Our trained physiotherapists work alongside the cancer coach to create a plan exclusively based on your needs and requirements. With our physiotherapist, you can get the support you need to manage your treatment journey properly.

Why do we need physiotherapy?

Cancer and its treatment are associated with several physical impacts and symptoms. These symptoms significantly reduce one’s quality of life. Sometimes, these symptoms could continue for several years after treatment as well.

Cancer treatment is often accompanied by several physiological symptoms including fatigue, muscle cramps, oedema, immobility, and bone destruction. Some cancers could also reduce bone quality and cause an increased risk of fractures and disability.

Lymphoedema is a common side effect of several cancers. It is the swelling of the limbs of the body which is caused by the damage to the lymph nodes by cancer treatment. In elderly patients, conditions such as arthritis and peripheral neuropathy start to afflict the patient. Additionally, patients with cancer could also have issues with managing pain. Excessive weight gain or loss could also present as a problem for several patients.

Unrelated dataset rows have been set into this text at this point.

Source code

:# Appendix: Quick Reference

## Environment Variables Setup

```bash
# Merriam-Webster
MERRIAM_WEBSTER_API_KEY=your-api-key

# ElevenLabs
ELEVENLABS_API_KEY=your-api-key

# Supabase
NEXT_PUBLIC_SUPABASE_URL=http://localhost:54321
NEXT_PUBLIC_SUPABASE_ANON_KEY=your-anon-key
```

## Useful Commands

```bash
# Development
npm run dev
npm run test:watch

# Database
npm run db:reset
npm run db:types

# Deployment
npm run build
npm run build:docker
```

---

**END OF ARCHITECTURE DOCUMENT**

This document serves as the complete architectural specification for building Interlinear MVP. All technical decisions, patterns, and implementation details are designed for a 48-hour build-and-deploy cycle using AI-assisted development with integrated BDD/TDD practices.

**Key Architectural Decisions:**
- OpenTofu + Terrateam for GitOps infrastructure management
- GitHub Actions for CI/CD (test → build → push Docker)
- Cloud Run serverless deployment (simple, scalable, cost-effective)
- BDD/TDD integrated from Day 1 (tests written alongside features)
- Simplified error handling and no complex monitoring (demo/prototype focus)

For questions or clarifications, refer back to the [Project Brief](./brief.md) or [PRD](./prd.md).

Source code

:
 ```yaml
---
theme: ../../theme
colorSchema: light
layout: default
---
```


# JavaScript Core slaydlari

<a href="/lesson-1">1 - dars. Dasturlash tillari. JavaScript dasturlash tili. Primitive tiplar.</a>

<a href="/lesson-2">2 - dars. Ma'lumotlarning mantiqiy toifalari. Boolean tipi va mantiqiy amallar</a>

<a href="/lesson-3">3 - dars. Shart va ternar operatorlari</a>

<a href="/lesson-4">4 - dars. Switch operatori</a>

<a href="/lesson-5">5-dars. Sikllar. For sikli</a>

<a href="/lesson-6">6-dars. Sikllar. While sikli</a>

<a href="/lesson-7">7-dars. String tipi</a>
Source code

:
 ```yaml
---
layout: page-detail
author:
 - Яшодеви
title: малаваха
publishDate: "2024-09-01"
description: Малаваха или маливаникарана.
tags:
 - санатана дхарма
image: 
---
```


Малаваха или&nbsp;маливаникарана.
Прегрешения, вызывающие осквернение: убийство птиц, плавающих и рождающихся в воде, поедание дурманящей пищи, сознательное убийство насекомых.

Even those who are post-treatment develop side effects. For instance, after radiation, tightness of the muscle exposed to radiation is common. Post-surgery, patients have to actively work on regaining movement at joints in the part of the body that underwent surgery.

These side effects play a large role in the mental and physical wellbeing of the patient and consequently, contribute to their response to treatment as well. Fear of pain or side effects could lead to inactivity and lifelong disability. Physiotherapy-led exercises help in relieving these symptoms over a period of time, and also help in patients regaining a sense of control over their bodies.

Evidence also shows that regular exercise reduces the risk of mortality and cancer recurrence. Including physiotherapy-led exercises could prevent disability and aid in response to treatment too. Physiotherapy has also shown to reduce the length of a patient’s stay within the hospital. At large, exercise helps in improving the quality of life of patients.

How does a physiotherapist help

Earlier, doctors recommended against physical activity after the diagnosis of most chronic illnesses. It was a belief that physical activity would make the condition deteriorate further. However, recent research not just says that exercise is good, it also says that exercise is essential.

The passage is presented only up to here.